This isn't really a standard Family History site as such, more like a repository, a convenient place to put a collection of stories and images we've been scraping together forever, mostly concerning peoples' lives in the UK, Ireland, and Australia.
We started in 1968, which was pre-Ancestry et al, when genealogists were just a whole new breed of geek, who had to mostly rely on the Mormons' embryonic database for anything international, and our State Library and the gloomy basements of Government buildings for anything local. And not a computer in sight. It tended to create bales of paper, but a growing network of fellow believers, which meant that some of the best data and artefacts came from distant rellies' cupboards. It was better than gold-prospecting. And just as addictive.
Now that the journey - which we wouldn't have missed for quids! - is all but done, and much of what we've found has been digitised and spread about in the family for the next generations to have a shot at, we thought we'd assemble some of the more interesting bits that are left over so we can clean out the filing cabinets properly and have a major shred-up.
We've dumped everything into the Pages at the sides, and will go on adding to them as we clear out any fresh bits we think someone might gain value from in their own journey through the ghosts and shadows of their ancestors' stories. These Pages are grouped as...
LIFE STORIES - Those files we've turned into a full narrative.
CHRONOLOGIES - Each couple's life file in date order.
DATA FILES - Sundry files that add to the background.
PHOTO GALERY - Collections of family photos.
... plus a few scattered bits that may be of interest. There's also a Names Index in two parts (and where they're mentioned of course) that might be of help, which can only get bigger and bigger as we sort through.

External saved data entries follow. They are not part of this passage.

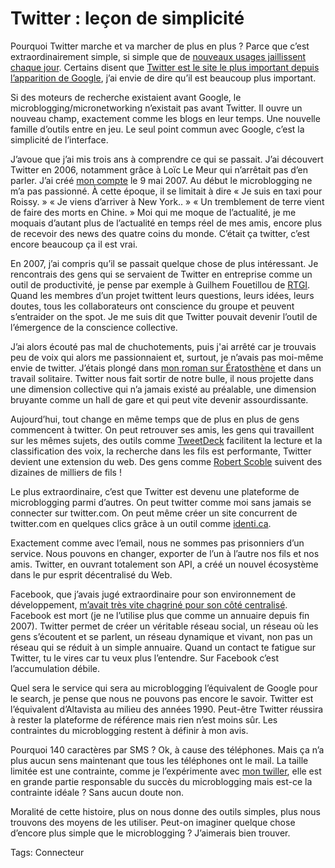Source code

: # Twitter : leçon de simplicité

Pourquoi Twitter marche et va marcher de plus en plus ? Parce que c’est extraordinairement simple, si simple que de [nouveaux usages jaillissent chaque jour](http://twitter.com/alertricity_fr). Certains disent que [Twitter est le site le plus important depuis l’apparition de Google](http://www.97thfloor.com/blog/twitter-the-most-important-website-since-google/), j’ai envie de dire qu’il est beaucoup plus important.

Si des moteurs de recherche existaient avant Google, le microblogging/micronetworking n’existait pas avant Twitter. Il ouvre un nouveau champ, exactement comme les blogs en leur temps. Une nouvelle famille d’outils entre en jeu. Le seul point commun avec Google, c’est la simplicité de l’interface.

J’avoue que j’ai mis trois ans à comprendre ce qui se passait. J’ai découvert Twitter en 2006, notamment grâce à Loïc Le Meur qui n’arrêtait pas d’en parler. J’ai créé [mon compte](http://twitter.com/tcrouzet) le 9 mai 2007. Au début le microblogging ne m’a pas passionné. À cette époque, il se limitait à dire « Je suis en taxi pour Roissy. » « Je viens d’arriver à New York.. » « Un tremblement de terre vient de faire des morts en Chine. » Moi qui me moque de l’actualité, je me moquais d’autant plus de l’actualité en temps réel de mes amis, encore plus de recevoir des news des quatre coins du monde. C’était ça twitter, c’est encore beaucoup ça il est vrai.

En 2007, j’ai compris qu’il se passait quelque chose de plus intéressant. Je rencontrais des gens qui se servaient de Twitter en entreprise comme un outil de productivité, je pense par exemple à Guilhem Fouetillou de [RTGI](http://rtgi.fr/). Quand les membres d’un projet twittent leurs questions, leurs idées, leurs doutes, tous les collaborateurs ont conscience du groupe et peuvent s’entraider on the spot. Je me suis dit que Twitter pouvait devenir l’outil de l’émergence de la conscience collective.

J’ai alors écouté pas mal de chuchotements, puis j'ai arrêté car je trouvais peu de voix qui alors me passionnaient et, surtout, je n’avais pas moi-même envie de twitter. J’étais plongé dans [mon roman sur Ératosthène](http://ihl.tcrouzet.com/) et dans un travail solitaire. Twitter nous fait sortir de notre bulle, il nous projette dans une dimension collective qui n’a jamais existé au préalable, une dimension bruyante comme un hall de gare et qui peut vite devenir assourdissante.

Aujourd’hui, tout change en même temps que de plus en plus de gens commencent à twitter. On peut retrouver ses amis, les gens qui travaillent sur les mêmes sujets, des outils comme [TweetDeck](http://www.tweetdeck.com) facilitent la lecture et la classification des voix, la recherche dans les fils est performante, Twitter devient une extension du web. Des gens comme [Robert Scoble](http://twitter.com/Scobleizer) suivent des dizaines de milliers de fils !

Le plus extraordinaire, c’est que Twitter est devenu une plateforme de microblogging parmi d’autres. On peut twitter comme moi sans jamais se connecter sur twitter.com. On peut même créer un site concurrent de twitter.com en quelques clics grâce à un outil comme [identi.ca](http://identi.ca/).

Exactement comme avec l’email, nous ne sommes pas prisonniers d’un service. Nous pouvons en changer, exporter de l’un à l’autre nos fils et nos amis. Twitter, en ouvrant totalement son API, a créé un nouvel écosystème dans le pur esprit décentralisé du Web.

Facebook, que j’avais jugé extraordinaire pour son environnement de développement, [m’avait très vite chagriné pour son côté centralisé](/2007/07/09/hypercentralisation/). Facebook est mort (je ne l’utilise plus que comme un annuaire depuis fin 2007). Twitter permet de créer un véritable réseau social, un réseau où les gens s’écoutent et se parlent, un réseau dynamique et vivant, non pas un réseau qui se réduit à un simple annuaire. Quand un contact te fatigue sur Twitter, tu le vires car tu veux plus l’entendre. Sur Facebook c’est l’accumulation débile.

Quel sera le service qui sera au microblogging l’équivalent de Google pour le search, je pense que nous ne pouvons pas encore le savoir. Twitter est l’équivalent d’Altavista au milieu des années 1990. Peut-être Twitter réussira à rester la plateforme de référence mais rien n’est moins sûr. Les contraintes du microblogging restent à définir à mon avis.

Pourquoi 140 caractères par SMS ? Ok, à cause des téléphones. Mais ça n’a plus aucun sens maintenant que tous les téléphones ont le mail. La taille limitée est une contrainte, comme je l’expérimente avec [mon twiller](http://twiller.tcrouzet.com/), elle est en grande partie responsable du succès du microblogging mais est-ce la contrainte idéale ? Sans aucun doute non.

Moralité de cette histoire, plus on nous donne des outils simples, plus nous trouvons des moyens de les utiliser. Peut-on imaginer quelque chose d’encore plus simple que le microblogging ? J’aimerais bien trouver.

Tags: Connecteur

A couple of qualifiers. We can't absolutely swear everything is error-free, we all make the odd research mistake, but we've cross-checked for authenticity where we could, and said as much where we couldn't. And we may have given an interpretation to our ancestors' lives and times you don't entirely agree with. That's okay, history isn't an exact science.
And the Irish records! When it comes to the Irish Catholic working mug at the bottom, any earlier than about 1900, without all those lost Census Returns from the 1800s, well - take a whole bunch of 1,000-piece jigsaw puzzles of green fields and cabins and people working, tip them into a big bag and shake it up, make a rough sketch of the pictures on the boxes and burn the boxes, then burn two-thirds of the pieces as well. Now start to assemble the original pictures. That's about what it's like.
Add to this the fact that the limited original sources of "old" Irish history have been used by scholars over the last four hundred or so years, but not always interpreted by them the same way, sometimes being outright contradictory, some even discredited by latter day researchers.
Our approach has been to take what we want from a wide variety of those studies, and quote the most-agreed-upon versions. But even then, some of the time you just have to have a damn good punt!
So, be our guest, feel free to copy anything useful.